From the entries below, copy exactly the lines from the one that contains "- Daily tasks" through the one that contains "- Expanded statistics", both included, and only those.
--- DATA EXTRACT ---
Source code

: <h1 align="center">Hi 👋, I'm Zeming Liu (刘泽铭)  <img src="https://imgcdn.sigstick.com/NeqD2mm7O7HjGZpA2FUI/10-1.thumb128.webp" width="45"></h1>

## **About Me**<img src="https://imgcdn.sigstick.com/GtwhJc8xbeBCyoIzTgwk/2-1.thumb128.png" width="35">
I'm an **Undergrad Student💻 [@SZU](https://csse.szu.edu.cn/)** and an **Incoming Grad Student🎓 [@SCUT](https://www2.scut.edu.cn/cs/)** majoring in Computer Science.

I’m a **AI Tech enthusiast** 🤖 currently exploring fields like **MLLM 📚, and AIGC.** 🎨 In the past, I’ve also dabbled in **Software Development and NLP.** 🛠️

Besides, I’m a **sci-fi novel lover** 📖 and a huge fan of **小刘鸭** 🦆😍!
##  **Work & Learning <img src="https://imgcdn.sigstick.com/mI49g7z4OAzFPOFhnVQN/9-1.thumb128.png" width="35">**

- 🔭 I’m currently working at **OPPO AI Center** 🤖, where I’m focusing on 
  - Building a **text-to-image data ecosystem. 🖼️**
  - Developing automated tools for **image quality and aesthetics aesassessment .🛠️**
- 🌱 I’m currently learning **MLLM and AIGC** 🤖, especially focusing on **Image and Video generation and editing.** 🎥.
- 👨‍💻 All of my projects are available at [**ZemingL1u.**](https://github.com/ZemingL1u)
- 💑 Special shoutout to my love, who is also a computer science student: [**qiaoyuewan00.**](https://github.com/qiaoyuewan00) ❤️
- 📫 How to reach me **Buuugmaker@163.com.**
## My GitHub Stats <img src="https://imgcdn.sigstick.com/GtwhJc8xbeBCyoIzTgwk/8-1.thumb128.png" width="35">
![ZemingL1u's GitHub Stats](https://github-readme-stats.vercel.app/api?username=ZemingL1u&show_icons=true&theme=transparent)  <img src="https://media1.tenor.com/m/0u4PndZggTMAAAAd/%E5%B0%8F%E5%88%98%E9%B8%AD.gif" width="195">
---
--- DATA EXTRACT ---
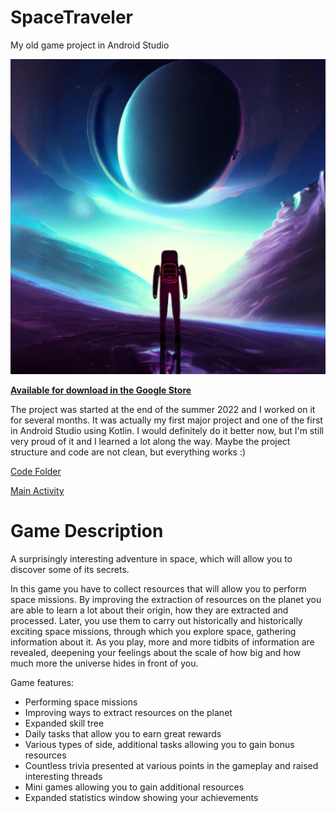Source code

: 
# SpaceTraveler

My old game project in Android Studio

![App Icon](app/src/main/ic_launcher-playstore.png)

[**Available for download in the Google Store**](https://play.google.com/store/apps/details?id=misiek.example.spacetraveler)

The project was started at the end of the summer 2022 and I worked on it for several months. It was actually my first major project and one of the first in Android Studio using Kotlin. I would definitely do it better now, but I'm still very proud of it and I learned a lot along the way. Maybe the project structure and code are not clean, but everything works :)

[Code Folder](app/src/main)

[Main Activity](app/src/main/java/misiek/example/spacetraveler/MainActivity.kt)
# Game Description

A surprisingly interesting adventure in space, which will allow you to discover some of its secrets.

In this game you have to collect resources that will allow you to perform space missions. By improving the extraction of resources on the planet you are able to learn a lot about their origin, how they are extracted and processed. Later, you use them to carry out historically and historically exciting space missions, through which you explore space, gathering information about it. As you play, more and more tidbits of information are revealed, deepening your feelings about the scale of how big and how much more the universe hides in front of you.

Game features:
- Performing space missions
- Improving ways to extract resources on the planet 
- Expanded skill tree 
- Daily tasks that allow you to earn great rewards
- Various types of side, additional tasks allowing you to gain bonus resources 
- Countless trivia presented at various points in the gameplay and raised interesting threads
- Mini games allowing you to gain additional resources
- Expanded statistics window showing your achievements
---
--- DATA EXTRACT ---
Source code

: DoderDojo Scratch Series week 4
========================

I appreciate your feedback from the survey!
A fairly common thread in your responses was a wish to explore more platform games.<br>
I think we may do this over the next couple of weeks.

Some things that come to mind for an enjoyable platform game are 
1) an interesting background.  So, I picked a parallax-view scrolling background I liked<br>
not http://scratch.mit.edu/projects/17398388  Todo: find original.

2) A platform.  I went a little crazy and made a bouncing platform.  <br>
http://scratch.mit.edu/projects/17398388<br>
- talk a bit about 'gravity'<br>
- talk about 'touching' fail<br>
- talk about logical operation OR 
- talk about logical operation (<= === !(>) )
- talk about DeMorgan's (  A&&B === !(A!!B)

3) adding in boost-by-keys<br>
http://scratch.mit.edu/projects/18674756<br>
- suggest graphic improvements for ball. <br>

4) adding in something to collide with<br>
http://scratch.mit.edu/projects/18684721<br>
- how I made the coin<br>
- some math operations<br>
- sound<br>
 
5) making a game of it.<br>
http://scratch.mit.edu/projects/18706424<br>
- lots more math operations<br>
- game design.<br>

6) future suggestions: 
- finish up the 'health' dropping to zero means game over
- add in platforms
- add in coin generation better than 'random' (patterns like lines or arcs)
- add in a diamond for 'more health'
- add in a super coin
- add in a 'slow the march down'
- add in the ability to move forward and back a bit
---
## ANSWER SECTION
- Daily tasks that allow you to earn great rewards
- Various types of side, additional tasks allowing you to gain bonus resources 
- Countless trivia presented at various points in the gameplay and raised interesting threads
- Mini games allowing you to gain additional resources
- Expanded statistics window showing your achievements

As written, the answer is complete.